Take from the data every line in which the word "ParseFromCobraCommand" is found.

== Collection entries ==
-*-

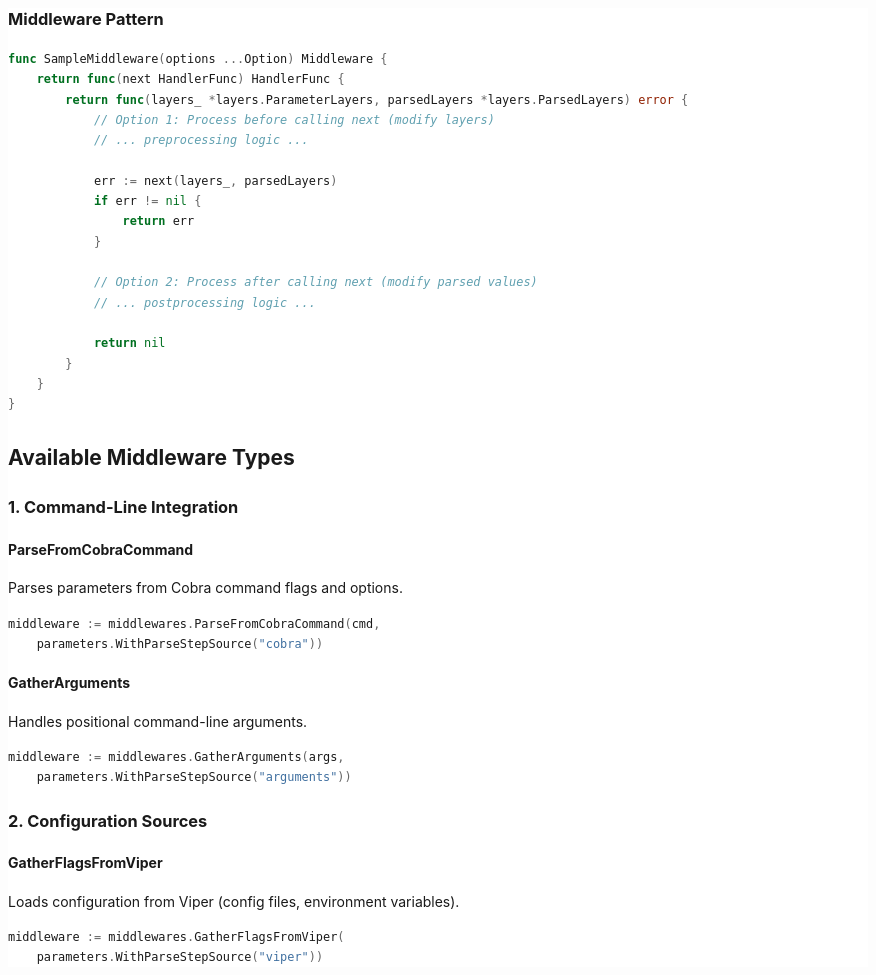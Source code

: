 ### Middleware Pattern

```go
func SampleMiddleware(options ...Option) Middleware {
    return func(next HandlerFunc) HandlerFunc {
        return func(layers_ *layers.ParameterLayers, parsedLayers *layers.ParsedLayers) error {
            // Option 1: Process before calling next (modify layers)
            // ... preprocessing logic ...
            
            err := next(layers_, parsedLayers)
            if err != nil {
                return err
            }
            
            // Option 2: Process after calling next (modify parsed values)
            // ... postprocessing logic ...
            
            return nil
        }
    }
}
```

## Available Middleware Types

### 1. Command-Line Integration

#### ParseFromCobraCommand
Parses parameters from Cobra command flags and options.

```go
middleware := middlewares.ParseFromCobraCommand(cmd, 
    parameters.WithParseStepSource("cobra"))
```

#### GatherArguments
Handles positional command-line arguments.

```go
middleware := middlewares.GatherArguments(args, 
    parameters.WithParseStepSource("arguments"))
```

### 2. Configuration Sources

#### GatherFlagsFromViper
Loads configuration from Viper (config files, environment variables).

```go
middleware := middlewares.GatherFlagsFromViper(
    parameters.WithParseStepSource("viper"))
```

-*-

== REPLY ==
#### ParseFromCobraCommand
middleware := middlewares.ParseFromCobraCommand(cmd, 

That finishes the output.